Really, what they’ve done is become the anti-Coldplay, which is much more clever than it sounds. While most Brit-pop wannabes have taken their cues from Chris Martin and stripped away everything but piano and atmosphere, Travis has made a production, a huge, full, massive-sounding record that stands out by going the other way. Hearing nice guy Fran Healy curse and spit his way through “Peace the Fuck Out” is kind of unsettling, but in its own way just as invigorating as hearing the band crash their way through “Mid-Life Krysis” and “The Beautiful Occupation” as if their guitars were on fire.
Oh, and the songs are quite good, as well. “Quicksand” starts things off with a superb piano-driven melody, “Somewhere Else” delivers one of the year’s best guitar lines, and “Paperclips” stumbles and shuffles with a delightful drunkenness. Almost everything is amped up here – check out the thudding drum beat over the otherwise placid “Happy to Hang Around.” Through it all, Healy sings like never before, refusing to remain content with his pleasing warble and falsetto. He’s a revelation.
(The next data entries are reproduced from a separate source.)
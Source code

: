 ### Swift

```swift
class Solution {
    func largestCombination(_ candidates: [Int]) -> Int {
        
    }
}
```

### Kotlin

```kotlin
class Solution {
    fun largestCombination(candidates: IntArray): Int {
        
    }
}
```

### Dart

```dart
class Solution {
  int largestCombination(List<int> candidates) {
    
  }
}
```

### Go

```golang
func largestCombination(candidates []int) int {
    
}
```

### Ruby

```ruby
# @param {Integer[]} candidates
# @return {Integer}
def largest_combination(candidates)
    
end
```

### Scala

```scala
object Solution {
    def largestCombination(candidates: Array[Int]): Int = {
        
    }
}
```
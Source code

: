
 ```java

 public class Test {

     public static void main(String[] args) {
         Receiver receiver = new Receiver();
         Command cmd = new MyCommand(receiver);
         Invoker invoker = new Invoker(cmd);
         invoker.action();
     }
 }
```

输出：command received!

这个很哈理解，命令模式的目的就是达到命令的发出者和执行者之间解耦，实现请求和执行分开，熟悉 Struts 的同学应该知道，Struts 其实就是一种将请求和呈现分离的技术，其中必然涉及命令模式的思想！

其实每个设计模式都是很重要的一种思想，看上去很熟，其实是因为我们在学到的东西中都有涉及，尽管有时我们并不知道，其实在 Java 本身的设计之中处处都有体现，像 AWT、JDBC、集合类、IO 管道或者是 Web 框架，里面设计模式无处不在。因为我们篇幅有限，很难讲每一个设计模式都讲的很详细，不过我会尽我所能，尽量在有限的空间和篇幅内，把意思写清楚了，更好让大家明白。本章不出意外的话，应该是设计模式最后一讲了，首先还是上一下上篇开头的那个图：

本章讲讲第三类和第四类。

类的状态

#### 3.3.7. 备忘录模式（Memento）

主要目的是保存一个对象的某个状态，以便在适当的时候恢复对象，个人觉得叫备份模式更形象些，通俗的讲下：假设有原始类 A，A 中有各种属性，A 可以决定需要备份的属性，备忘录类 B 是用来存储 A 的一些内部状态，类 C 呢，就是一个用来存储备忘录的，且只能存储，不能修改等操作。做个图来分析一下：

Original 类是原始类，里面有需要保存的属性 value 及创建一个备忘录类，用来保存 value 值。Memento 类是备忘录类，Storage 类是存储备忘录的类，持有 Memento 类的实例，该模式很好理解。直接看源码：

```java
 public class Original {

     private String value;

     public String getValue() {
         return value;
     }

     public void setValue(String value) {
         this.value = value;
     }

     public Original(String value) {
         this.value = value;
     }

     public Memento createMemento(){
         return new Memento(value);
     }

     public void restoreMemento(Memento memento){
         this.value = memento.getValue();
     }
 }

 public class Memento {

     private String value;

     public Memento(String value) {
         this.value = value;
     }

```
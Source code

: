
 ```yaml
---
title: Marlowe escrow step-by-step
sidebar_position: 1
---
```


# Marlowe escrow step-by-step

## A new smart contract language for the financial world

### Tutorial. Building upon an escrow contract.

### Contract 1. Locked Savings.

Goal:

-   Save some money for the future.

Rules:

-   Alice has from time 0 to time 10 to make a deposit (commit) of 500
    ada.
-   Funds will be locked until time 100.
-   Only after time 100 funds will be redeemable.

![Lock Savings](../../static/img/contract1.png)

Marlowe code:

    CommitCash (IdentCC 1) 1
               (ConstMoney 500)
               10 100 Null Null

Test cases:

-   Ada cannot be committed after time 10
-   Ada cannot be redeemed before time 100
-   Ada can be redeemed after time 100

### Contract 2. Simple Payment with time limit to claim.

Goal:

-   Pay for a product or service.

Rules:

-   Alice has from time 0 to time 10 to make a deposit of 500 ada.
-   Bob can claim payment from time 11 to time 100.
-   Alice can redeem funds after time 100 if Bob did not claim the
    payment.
The final two memories disappoint somewhat, but only in comparison to what precedes them. “Walking Down the Hill” brings the atmosphere but forgets the soaring chorus melody this arrangement is crying for, and unlisted track “Some Sad Song” finally gives in to the Coldplay influence. Even if they fumbled the ending, though, Travis has delivered far beyond expectations on 12 Memories. This is the sound of a band who doesn’t want to be the next Radiohead anymore. They’re finally ready to start being the first Travis.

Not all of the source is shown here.